# CWM Backup Dates



## TenderloinShadow (Nov 4, 2011)

So, I own a d2vzw, and I'm running CWM 6.0.1.2, and I think we all know already that the date stamps on backups are totally fubar. Random dates in 1970 makes it so difficult to keep track of which backup was done when, especially since I'm flashing multiple ROMs. I've taken to only keeping one backup at a time and deleting the rest (which also saves space on the sdcard).

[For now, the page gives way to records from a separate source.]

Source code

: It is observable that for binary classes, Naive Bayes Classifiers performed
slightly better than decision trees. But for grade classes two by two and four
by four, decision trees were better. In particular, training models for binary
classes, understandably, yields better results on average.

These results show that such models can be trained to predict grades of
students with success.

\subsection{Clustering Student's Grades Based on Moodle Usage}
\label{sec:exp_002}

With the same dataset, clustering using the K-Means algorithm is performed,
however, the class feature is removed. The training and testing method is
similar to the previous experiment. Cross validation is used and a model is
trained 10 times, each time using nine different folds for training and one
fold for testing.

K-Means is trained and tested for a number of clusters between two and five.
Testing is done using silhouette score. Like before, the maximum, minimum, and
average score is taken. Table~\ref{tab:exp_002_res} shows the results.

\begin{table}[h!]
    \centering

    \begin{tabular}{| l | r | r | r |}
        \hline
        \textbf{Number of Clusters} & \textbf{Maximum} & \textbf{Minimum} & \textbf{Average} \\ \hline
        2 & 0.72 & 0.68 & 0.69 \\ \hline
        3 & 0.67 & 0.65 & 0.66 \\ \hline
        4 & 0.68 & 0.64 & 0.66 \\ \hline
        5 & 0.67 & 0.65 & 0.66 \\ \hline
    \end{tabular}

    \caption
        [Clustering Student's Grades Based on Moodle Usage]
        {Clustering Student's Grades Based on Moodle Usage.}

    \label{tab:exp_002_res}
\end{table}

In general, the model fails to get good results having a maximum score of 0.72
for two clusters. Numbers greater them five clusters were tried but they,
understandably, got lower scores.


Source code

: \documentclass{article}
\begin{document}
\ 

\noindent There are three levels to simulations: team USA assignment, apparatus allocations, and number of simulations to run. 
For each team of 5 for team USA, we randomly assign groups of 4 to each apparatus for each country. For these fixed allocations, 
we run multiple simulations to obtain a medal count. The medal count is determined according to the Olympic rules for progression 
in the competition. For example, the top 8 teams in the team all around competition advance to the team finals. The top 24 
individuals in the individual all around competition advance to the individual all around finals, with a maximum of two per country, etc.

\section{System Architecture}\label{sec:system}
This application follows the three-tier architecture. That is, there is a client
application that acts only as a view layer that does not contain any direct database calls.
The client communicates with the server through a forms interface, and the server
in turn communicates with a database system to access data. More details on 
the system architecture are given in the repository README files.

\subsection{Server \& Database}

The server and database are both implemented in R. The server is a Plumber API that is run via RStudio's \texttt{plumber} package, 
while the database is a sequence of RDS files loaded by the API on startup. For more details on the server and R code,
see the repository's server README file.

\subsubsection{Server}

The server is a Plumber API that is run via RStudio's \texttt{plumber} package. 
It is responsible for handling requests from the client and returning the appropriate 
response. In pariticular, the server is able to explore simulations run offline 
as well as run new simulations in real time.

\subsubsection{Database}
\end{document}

I'm just wondering, though, if there was a new version out that I haven't heard of yet that has this bug fixed. If not... well, I can deal with it, but it would be nice.


----------



## invisiblek (Aug 19, 2011)

interesting that this was just posted like a half hour go lol

http://rootzwiki.com/topic/34501-whats-up-with-the-dates/#entry966312


----------



## Spaniard85 (Jun 25, 2011)

My backups will get the proper timestamp if I initiate the backup from ROM Manager. Give that a whirl.

Sent from my SCH-I535 using RootzWiki


----------



## mav3rick478 (Aug 20, 2011)

Is anyone else having issues trying to backup to external SD from within ROM Manager, the option is grayed out on the latest version but before that I could do it and get the random date format that the OP is speaking of.


----------